* What is expected: For each line below that contains the string "详情请参阅下方", copy that line.

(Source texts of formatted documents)
# # #
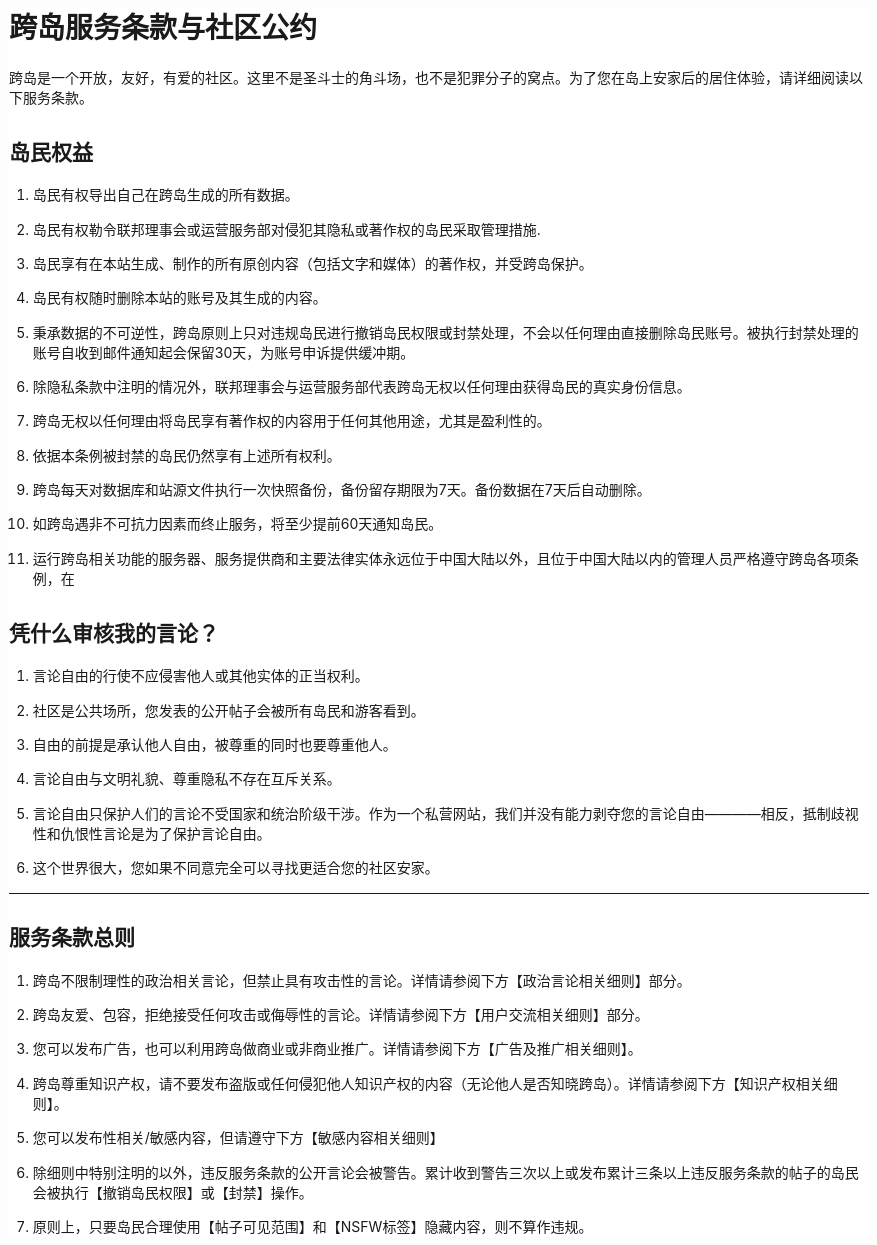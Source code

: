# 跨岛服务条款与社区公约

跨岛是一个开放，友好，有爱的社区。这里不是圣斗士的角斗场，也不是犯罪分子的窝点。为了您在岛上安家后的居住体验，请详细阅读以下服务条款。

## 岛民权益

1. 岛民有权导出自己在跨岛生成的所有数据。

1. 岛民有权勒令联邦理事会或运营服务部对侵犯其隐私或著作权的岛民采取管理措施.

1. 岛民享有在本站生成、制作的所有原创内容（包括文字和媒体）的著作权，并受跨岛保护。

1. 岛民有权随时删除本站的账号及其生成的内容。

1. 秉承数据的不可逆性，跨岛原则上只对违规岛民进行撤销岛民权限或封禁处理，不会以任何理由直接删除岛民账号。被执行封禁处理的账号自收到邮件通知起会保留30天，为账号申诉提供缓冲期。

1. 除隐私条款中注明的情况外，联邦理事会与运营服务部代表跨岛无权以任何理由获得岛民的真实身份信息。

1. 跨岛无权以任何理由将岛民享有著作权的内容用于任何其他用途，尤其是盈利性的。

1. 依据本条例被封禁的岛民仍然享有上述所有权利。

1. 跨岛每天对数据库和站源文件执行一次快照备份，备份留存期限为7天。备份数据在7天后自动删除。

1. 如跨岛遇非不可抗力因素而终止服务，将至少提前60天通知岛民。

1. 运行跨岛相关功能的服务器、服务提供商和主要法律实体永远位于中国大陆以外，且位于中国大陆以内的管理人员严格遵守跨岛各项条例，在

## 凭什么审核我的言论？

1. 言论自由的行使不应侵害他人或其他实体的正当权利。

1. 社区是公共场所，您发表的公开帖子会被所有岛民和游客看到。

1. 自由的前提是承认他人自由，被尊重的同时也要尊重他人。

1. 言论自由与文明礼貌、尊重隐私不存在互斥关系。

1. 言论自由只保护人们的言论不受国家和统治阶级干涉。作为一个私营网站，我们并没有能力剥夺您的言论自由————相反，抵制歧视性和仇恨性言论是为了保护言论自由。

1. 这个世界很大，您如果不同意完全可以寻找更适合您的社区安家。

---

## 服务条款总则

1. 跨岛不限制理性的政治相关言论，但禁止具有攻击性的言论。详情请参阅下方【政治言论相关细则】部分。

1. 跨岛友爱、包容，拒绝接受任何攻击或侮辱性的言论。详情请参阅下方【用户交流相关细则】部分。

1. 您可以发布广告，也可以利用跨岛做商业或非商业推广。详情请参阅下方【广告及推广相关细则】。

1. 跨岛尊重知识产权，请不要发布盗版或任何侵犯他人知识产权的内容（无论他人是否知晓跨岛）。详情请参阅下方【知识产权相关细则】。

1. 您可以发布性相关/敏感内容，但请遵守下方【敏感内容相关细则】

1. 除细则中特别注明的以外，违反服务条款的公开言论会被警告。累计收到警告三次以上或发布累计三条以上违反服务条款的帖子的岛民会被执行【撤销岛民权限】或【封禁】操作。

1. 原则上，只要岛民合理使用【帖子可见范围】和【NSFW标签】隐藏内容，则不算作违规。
# # #
* Solution for this problem:
1. 跨岛不限制理性的政治相关言论，但禁止具有攻击性的言论。详情请参阅下方【政治言论相关细则】部分。
1. 跨岛友爱、包容，拒绝接受任何攻击或侮辱性的言论。详情请参阅下方【用户交流相关细则】部分。
1. 您可以发布广告，也可以利用跨岛做商业或非商业推广。详情请参阅下方【广告及推广相关细则】。
1. 跨岛尊重知识产权，请不要发布盗版或任何侵犯他人知识产权的内容（无论他人是否知晓跨岛）。详情请参阅下方【知识产权相关细则】。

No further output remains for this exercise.